Post by Toasted Cheese on Jul 19, 2018 8:31:05 GMT
For some people, it’s due to spiritual reasons. For other people, it’s due to love and marriage represents that love to each other. For other people... it’s purely for conveniences, such as those young foreign women that marry those older rich men that they claim they love, or to get visas, or to get military benefits, or just any kind of benefits that you would get if you were married. Another point to marriage is cultural norms. I know no one likes comformity, even though many who dont like it follow it.But, that’s just how life is. When you fall in love, the norm is to get married. But, now that we have the most diversity that we have ever have had, we can literally do anything and be accept within some sort of subgroup. So, that’s good.

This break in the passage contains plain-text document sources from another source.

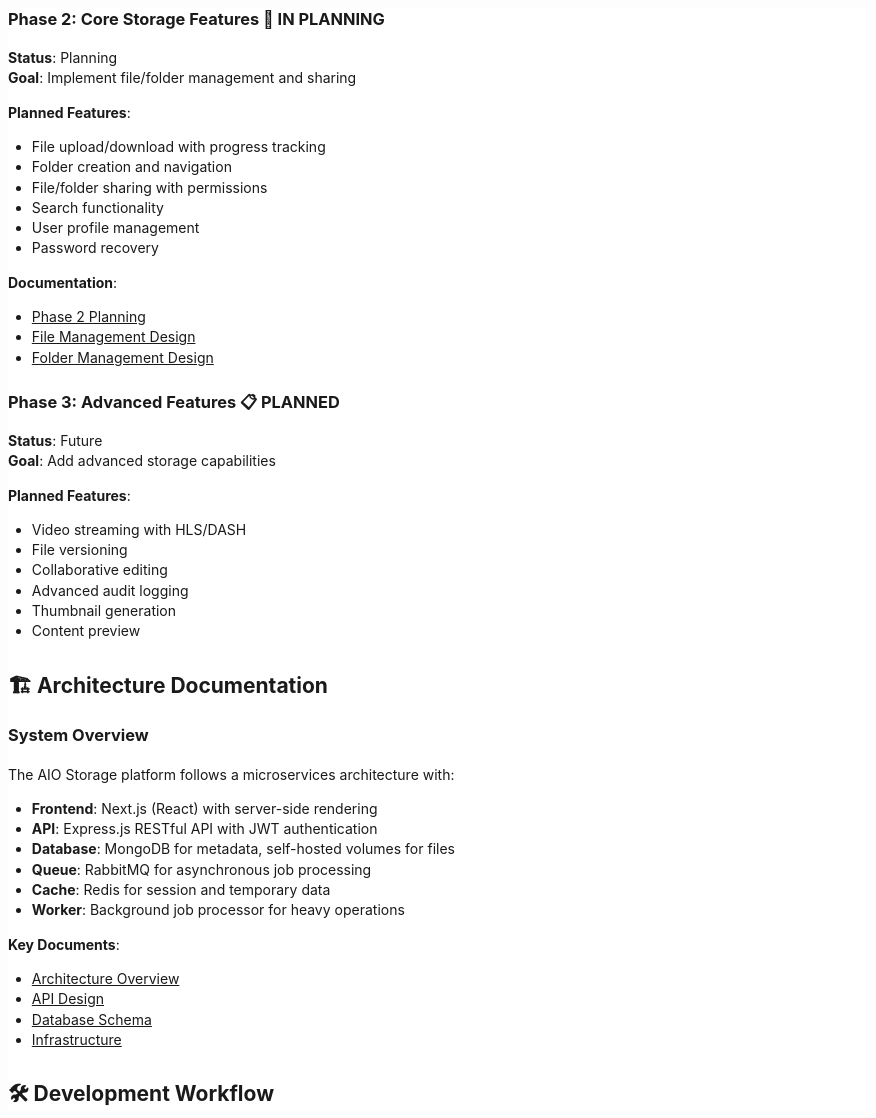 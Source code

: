 ### Phase 2: Core Storage Features 🚧 IN PLANNING

**Status**: Planning  
**Goal**: Implement file/folder management and sharing

**Planned Features**:

- File upload/download with progress tracking
- Folder creation and navigation
- File/folder sharing with permissions
- Search functionality
- User profile management
- Password recovery

**Documentation**:

- [Phase 2 Planning](./phase-2/planning.md)
- [File Management Design](./phase-2/file-management.md)
- [Folder Management Design](./phase-2/folder-management.md)

### Phase 3: Advanced Features 📋 PLANNED

**Status**: Future  
**Goal**: Add advanced storage capabilities

**Planned Features**:

- Video streaming with HLS/DASH
- File versioning
- Collaborative editing
- Advanced audit logging
- Thumbnail generation
- Content preview

## 🏗️ Architecture Documentation

### System Overview

The AIO Storage platform follows a microservices architecture with:

- **Frontend**: Next.js (React) with server-side rendering
- **API**: Express.js RESTful API with JWT authentication
- **Database**: MongoDB for metadata, self-hosted volumes for files
- **Queue**: RabbitMQ for asynchronous job processing
- **Cache**: Redis for session and temporary data
- **Worker**: Background job processor for heavy operations

**Key Documents**:

- [Architecture Overview](./architecture/overview.md)
- [API Design](./architecture/api-design.md)
- [Database Schema](./architecture/database.md)
- [Infrastructure](./architecture/infrastructure.md)

## 🛠️ Development Workflow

Marriage is a union of one thing\s to another. All cultures have unions\marriages and it is a timeworn tradition. It might appear relevant to some, but the obvious reason for couples wanting to get married, is usually for the procreation of children and to start a family. One would have to also define what these abstract and intangible spiritual reasons are, or what exactly love is or represents, if marrying for these reasons. Personally, I think these could be conceived as pretty shallow reasons and it could also be about fulfilling ones need for self-gratification. People also fall in and out of what we refer to as love for each other. It is always tragic where children are concerned and marriages break up when they are young especially. If one wants to endorse and condone marriage as a useful societal construct, ultimately, it should be undertaken as a 'commitment' to one another due to the vows taken and isn't that supposed to be for a lifetime?
If a marriage does work for a lifetime, then I suppose there is still some relevance to it. I don't know what the worldwide stats are today, but are more marriages lasting, than what breakups are?